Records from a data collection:
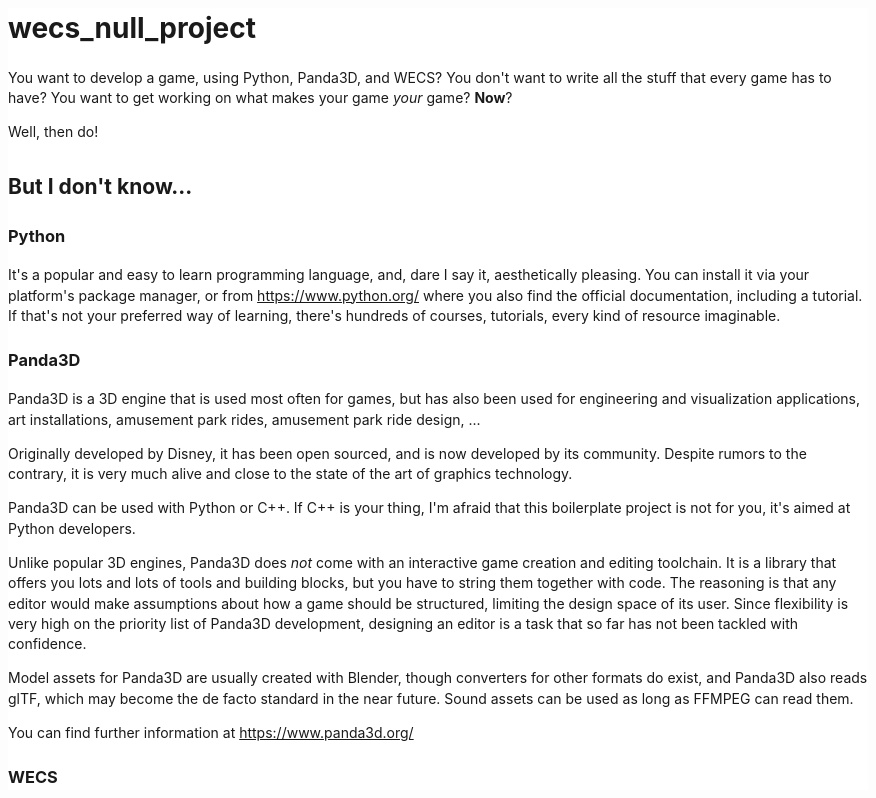 wecs_null_project
=================

You want to develop a game, using Python, Panda3D, and WECS? You don't
want to write all the stuff that every game has to have? You want to get
working on what makes your game *your* game? **Now**?

Well, then do!


But I don't know...
-------------------

### Python

It's a popular and easy to learn programming language, and, dare I say
it, aesthetically pleasing. You can install it via your platform's
package manager, or from https://www.python.org/ where you also find the
official documentation, including a tutorial. If that's not your
preferred way of learning, there's hundreds of courses, tutorials, every
kind of resource imaginable.


### Panda3D

Panda3D is a 3D engine that is used most often for games, but has also
been used for engineering and visualization applications, art
installations, amusement park rides, amusement park ride design, ...

Originally developed by Disney, it has been open sourced, and is now
developed by its community. Despite rumors to the contrary, it is very
much alive and close to the state of the art of graphics technology.

Panda3D can be used with Python or C++. If C++ is your thing, I'm afraid
that this boilerplate project is not for you, it's aimed at Python
developers.

Unlike popular 3D engines, Panda3D does *not* come with an interactive
game creation and editing toolchain. It is a library that offers you
lots and lots of tools and building blocks, but you have to string them
together with code. The reasoning is that any editor would make
assumptions about how a game should be structured, limiting the design
space of its user. Since flexibility is very high on the priority list
of Panda3D development, designing an editor is a task that so far has
not been tackled with confidence.

Model assets for Panda3D are usually created with Blender, though
converters for other formats do exist, and Panda3D also reads glTF,
which may become the de facto standard in the near future. Sound assets
can be used as long as FFMPEG can read them.

You can find further information at https://www.panda3d.org/


### WECS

* _PROBLEM STATEMENT_: Whenever a line in the entries holds the word "them", copy that line.

* _ANSWER TO THE EXERCISE_:
lots and lots of tools and building blocks, but you have to string them
can be used as long as FFMPEG can read them.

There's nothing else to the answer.